A couple of ideas... you said this is a "guest bed" - can you just shut the door to the guest room? (not sure if that would be an option for you) or put a baby gate up at the guest room door. The other thing you can try is to put carpet runners (the clear plastic ones with a spiky underside) upside down on the bed. This will let him know that it is unplesant to jump on that bed.


----------



## puppylove (Aug 9, 2009)

I have also covered comfy surfaces with wire coat hangers. I've heard double stick tape sometimes works too.


----------



## taxtell (Sep 17, 2009)

Thanks guys. 
I want to leave the door open to the spare room because it's also my computer room 


I can't help but think of Mommy Dearest with the wire hangers! LOL
"No... wire... hangers. What's wire hangers doing in this closet when I told you: no wire hangers EVER!"


----------



## mandi (May 13, 2009)

Right-you might mess your dogs up for life:scared: Funny! But my brother did use the double-sided tape to keep his cats off the kitchen counters and that worked. I think the idea with the upside-down floor mat could work-it would be uncomfortable for them.


----------



## AgilityIG (Feb 8, 2009)

puppylove said:


> I have also covered comfy surfaces with wire coat hangers. I've heard double stick tape sometimes works too.

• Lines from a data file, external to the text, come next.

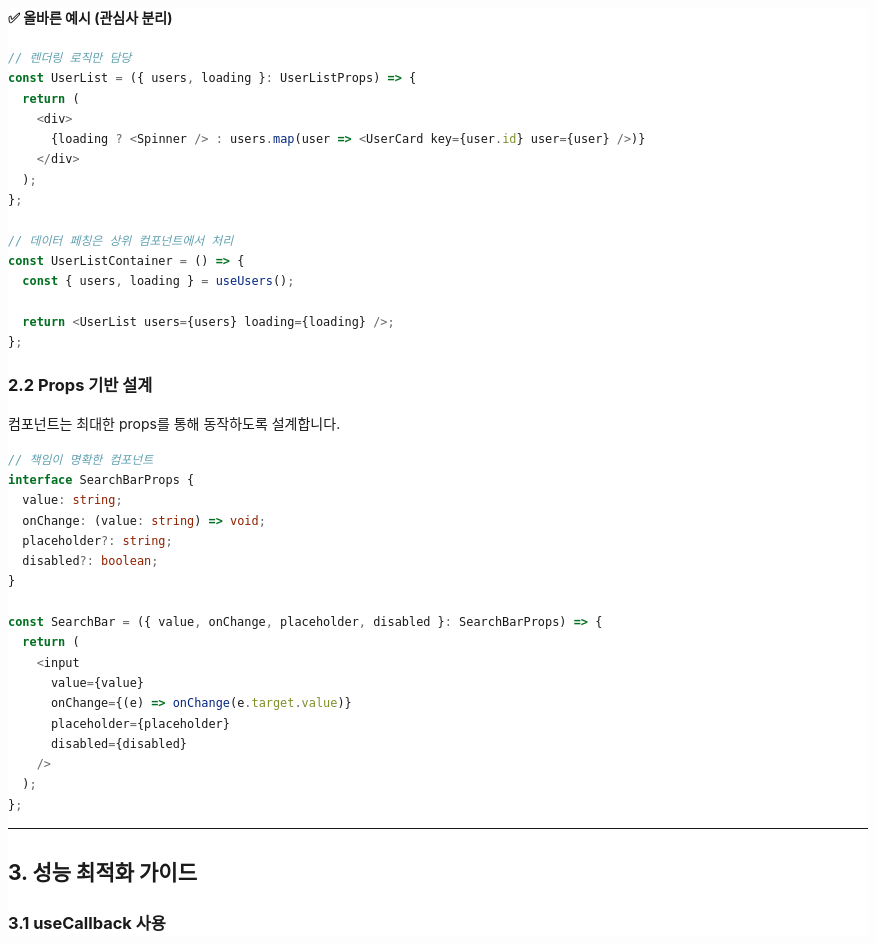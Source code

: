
 ```typescript
```

#### ✅ 올바른 예시 (관심사 분리)

```typescript
// 렌더링 로직만 담당
const UserList = ({ users, loading }: UserListProps) => {
  return (
    <div>
      {loading ? <Spinner /> : users.map(user => <UserCard key={user.id} user={user} />)}
    </div>
  );
};

// 데이터 페칭은 상위 컴포넌트에서 처리
const UserListContainer = () => {
  const { users, loading } = useUsers();

  return <UserList users={users} loading={loading} />;
};
```

### 2.2 Props 기반 설계

컴포넌트는 최대한 props를 통해 동작하도록 설계합니다.

```typescript
// 책임이 명확한 컴포넌트
interface SearchBarProps {
  value: string;
  onChange: (value: string) => void;
  placeholder?: string;
  disabled?: boolean;
}

const SearchBar = ({ value, onChange, placeholder, disabled }: SearchBarProps) => {
  return (
    <input
      value={value}
      onChange={(e) => onChange(e.target.value)}
      placeholder={placeholder}
      disabled={disabled}
    />
  );
};
```

---

## 3. 성능 최적화 가이드

### 3.1 useCallback 사용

I would be cautious about wire coat hangers - I see punctures happening. Double sided tape might be a good idea.


----------



## Fluffyspoos (Aug 11, 2009)

Just know with dogs is that there's no 'sometimes' or 'once in awhile'

Just yes or no.


----------



## bigpoodleperson (Jul 14, 2009)

We got a new couch a couple years ago that we didnt want Riley on. He was previously allowed on though, and no is not. Riley knows the "off" command. I can say it to make him get down, or i can say it if he is thinking of getting on. After just a couple times of either saying "NO, OFF" in a good mommy voice whenever he looked like he was going to jump up, and "NO, OFF" when he was actually up cured it. He now doesnt get on the couch at all. 

Riley knows what and when he can get up on. He knows he is not allowed on the bed at night, but can get up during the day or for naps. He knows the basement couch and the family room couch are good, but not the living room couch. No chairs. Good boy!

Can you put a dog bed in there so he can be comfy while your in there. Also you can get him off the bed, and praise him for being in his "spot". It helps even more for the black/white (big bed bad, your bed good).


----------



## taxtell (Sep 17, 2009)

"OFF" with a squirt worked this morning!

I made sure HIS bed was close by, and he ran to it, so yay! 
Thanks for all the advice.

An amusing side note: I bought our little cavalier king charles an orthopedic memory foam 'nest' bed, because he likes to curl up tight in the winter. It's tiny, chihuahua sized (the bed) because Jack is a small boy (11lbs).

Guess who thinks he can fit in there? I will try to get a picture.


----------



## mandi (May 13, 2009)

Great! I am now also keeping my guys off-otherwise, they just take over everything! I have a nest ball for each of them. Was disappointed with the newest I got (from Drfostersmith) as the zipper is about 6 inches and you are supposed to be able to take the cover off and wash it? One would have to pull all of the fuzzy stuffing out of this small opening and restuff. Feel like it was misrepresented in the catalog!


----------



## taxtell (Sep 17, 2009)

Mandi:
Good to know!
I almost got that one for Jack.
Overstock.com has some nice dog beds.


----------



## bigpoodleperson (Jul 14, 2009)

Rileys favorite dog bed if from LL Bean. I Love all of their things, but this bed has really held up nicely!! It is the rectangle regular dog bed (i prefer rectangle over circle beds for some reason) with fleece on top. Riley has had it for 6 years. I moved it upstairs to the family room a year ago, and it is nice enough to stay out in the open there. I got him a new different bed for night time downstairs that he doesnt like as much. It was expensive so were keeping it though!


----------



## taxtell (Sep 17, 2009)

Oh yeah, I forgot about L.L. Bean. My greyhound had a huge bed from there with her name embroidered on it. 
The blue bed Flip is always stealing is from there too.


----------